Ao entrar numa delas, Joe via o mundo lá fora e tudo parecia encantador se aquilo não fosse uma imagem salva da Terra a cerca de 40 anos atrás, antes da Lua se despedaçar e suas partes eventualmente caírem sobre os continentes. Enquanto lembrava-se de sua infância, a cabine já tinha reconhecido Joe e confirmou que ele só poderia fumar cinco cigarros ao dia. A máquina lançou um braço mecânico minúsculo saído de uma fissura na imagem do céu de 40 anos atrás, colocou o cigarro na boca de Joe e ainda o acendeu com um laser.
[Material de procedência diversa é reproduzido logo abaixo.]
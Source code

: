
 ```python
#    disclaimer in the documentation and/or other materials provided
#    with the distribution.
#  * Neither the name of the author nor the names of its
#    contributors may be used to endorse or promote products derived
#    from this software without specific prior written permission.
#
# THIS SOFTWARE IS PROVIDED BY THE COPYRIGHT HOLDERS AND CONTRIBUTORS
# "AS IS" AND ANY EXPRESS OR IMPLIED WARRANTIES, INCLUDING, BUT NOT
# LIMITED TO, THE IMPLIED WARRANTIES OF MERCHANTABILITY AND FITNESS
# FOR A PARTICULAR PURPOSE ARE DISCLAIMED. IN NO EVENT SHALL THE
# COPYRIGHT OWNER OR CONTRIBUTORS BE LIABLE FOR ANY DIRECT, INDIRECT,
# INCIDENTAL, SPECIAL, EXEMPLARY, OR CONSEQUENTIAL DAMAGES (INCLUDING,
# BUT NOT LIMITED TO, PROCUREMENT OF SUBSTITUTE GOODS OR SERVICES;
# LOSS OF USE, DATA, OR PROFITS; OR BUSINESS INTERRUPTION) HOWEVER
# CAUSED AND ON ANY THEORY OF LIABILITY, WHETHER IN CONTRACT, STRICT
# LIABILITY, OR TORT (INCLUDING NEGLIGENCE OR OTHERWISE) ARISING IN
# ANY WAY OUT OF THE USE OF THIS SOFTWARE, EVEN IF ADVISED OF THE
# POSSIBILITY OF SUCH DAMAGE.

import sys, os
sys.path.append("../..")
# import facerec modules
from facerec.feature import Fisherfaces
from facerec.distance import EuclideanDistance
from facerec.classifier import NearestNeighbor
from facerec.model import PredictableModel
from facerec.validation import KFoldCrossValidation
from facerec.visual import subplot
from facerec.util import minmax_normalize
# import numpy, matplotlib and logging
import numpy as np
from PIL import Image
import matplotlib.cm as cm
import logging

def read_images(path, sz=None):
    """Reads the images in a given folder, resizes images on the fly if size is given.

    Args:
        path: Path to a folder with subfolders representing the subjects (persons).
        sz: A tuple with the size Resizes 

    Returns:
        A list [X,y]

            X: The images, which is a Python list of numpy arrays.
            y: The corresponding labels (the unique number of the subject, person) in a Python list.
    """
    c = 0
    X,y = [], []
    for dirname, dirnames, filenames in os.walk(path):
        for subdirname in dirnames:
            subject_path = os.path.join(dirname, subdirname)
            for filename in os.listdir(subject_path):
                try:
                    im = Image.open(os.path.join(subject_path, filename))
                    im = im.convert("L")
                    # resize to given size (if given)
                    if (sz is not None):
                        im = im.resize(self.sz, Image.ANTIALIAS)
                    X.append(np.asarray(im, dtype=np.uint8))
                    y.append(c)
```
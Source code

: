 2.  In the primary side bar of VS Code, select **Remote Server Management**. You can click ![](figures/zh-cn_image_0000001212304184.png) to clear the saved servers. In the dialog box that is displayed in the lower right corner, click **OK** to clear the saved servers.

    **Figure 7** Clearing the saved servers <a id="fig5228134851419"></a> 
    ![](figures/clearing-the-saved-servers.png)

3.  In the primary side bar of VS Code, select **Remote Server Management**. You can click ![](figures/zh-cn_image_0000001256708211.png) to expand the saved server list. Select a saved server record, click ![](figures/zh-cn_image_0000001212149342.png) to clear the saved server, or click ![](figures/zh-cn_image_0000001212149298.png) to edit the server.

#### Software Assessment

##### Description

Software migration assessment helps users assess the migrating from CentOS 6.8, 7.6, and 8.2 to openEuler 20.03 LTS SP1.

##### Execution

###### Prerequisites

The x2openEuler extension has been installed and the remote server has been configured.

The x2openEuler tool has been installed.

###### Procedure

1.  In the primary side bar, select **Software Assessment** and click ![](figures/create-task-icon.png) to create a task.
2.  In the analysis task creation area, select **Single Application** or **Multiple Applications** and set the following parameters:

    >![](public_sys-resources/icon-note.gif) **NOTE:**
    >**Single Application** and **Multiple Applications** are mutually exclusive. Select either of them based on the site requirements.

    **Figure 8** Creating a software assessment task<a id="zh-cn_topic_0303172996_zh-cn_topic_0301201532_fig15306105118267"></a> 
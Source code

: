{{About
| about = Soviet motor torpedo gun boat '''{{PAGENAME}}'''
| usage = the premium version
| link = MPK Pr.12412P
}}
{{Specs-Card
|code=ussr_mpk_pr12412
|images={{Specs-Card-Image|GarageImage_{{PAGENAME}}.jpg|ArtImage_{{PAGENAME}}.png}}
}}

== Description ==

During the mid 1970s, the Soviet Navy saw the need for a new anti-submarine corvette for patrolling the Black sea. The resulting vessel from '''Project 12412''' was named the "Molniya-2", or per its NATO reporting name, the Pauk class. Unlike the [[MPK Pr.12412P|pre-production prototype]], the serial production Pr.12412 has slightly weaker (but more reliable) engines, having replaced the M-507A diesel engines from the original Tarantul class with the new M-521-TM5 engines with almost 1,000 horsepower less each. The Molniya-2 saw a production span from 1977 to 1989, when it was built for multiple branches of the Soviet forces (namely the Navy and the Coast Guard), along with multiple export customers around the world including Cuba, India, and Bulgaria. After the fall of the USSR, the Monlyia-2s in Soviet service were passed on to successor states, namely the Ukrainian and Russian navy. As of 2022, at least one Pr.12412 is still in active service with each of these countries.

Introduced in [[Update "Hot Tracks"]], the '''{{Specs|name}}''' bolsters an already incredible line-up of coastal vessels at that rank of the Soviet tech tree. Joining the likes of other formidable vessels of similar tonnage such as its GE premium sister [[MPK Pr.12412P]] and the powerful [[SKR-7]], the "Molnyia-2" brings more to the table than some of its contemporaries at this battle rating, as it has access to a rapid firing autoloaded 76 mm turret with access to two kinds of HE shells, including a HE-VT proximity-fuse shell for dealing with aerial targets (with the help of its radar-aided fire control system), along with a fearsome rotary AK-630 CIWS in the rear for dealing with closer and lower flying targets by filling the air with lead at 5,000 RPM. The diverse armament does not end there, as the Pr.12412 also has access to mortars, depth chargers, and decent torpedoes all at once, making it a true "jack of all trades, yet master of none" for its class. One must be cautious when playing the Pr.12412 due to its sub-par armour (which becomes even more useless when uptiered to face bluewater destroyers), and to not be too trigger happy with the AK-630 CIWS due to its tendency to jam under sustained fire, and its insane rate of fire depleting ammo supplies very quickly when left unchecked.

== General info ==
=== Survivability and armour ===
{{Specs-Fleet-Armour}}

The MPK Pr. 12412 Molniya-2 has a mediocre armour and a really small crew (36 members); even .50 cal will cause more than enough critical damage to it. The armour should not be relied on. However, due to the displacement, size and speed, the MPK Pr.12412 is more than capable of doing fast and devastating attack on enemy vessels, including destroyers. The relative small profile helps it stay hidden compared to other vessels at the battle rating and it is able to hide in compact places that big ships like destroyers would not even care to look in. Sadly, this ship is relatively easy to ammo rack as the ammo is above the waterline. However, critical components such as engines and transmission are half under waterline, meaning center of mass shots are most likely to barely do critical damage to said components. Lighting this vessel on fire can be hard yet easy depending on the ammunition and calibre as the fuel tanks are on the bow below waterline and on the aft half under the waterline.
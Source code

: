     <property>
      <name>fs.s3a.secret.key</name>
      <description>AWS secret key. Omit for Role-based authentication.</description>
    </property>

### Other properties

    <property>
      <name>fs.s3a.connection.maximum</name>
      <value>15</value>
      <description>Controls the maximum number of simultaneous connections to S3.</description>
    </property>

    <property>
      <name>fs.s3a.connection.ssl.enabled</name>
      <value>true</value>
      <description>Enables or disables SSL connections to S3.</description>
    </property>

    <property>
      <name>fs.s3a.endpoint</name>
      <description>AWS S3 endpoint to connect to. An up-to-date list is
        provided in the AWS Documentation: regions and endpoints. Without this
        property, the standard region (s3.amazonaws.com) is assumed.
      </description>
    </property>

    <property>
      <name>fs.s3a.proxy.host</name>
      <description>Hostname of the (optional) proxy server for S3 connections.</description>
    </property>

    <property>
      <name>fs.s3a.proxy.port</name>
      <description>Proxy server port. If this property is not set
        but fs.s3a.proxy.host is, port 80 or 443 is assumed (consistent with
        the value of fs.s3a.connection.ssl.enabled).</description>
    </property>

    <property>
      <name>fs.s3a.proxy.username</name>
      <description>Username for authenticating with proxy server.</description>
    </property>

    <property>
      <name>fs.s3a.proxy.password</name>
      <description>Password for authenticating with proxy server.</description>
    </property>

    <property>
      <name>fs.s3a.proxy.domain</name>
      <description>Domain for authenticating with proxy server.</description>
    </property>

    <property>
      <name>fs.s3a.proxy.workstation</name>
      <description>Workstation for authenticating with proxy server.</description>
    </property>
Era o primeiro de mais quatro e ainda era o início do turno daquele dia. Joe tragou demoradamente. Soltou a fumaça e pensou. Enquanto pensava a máquina sugou a fumaça e liberou gases inofensivos para a atmosfera, o mesmo fazia com as cinzas. Cinza era o céu hoje em dia, a ponto das pessoas pouco olharem pra cima. Olhar pra cima dava medo, na verdade. Todos viram o mundo mudar desde o momento da explosão da Lua. A empresa responsável por explorar o solo lunar teve de pagar exorbitantes quantias de dinheiro e ainda viabilizar a transferência de boa parte dos habitantes da Terra para áreas não atingíveis pelos fragmentos lunares.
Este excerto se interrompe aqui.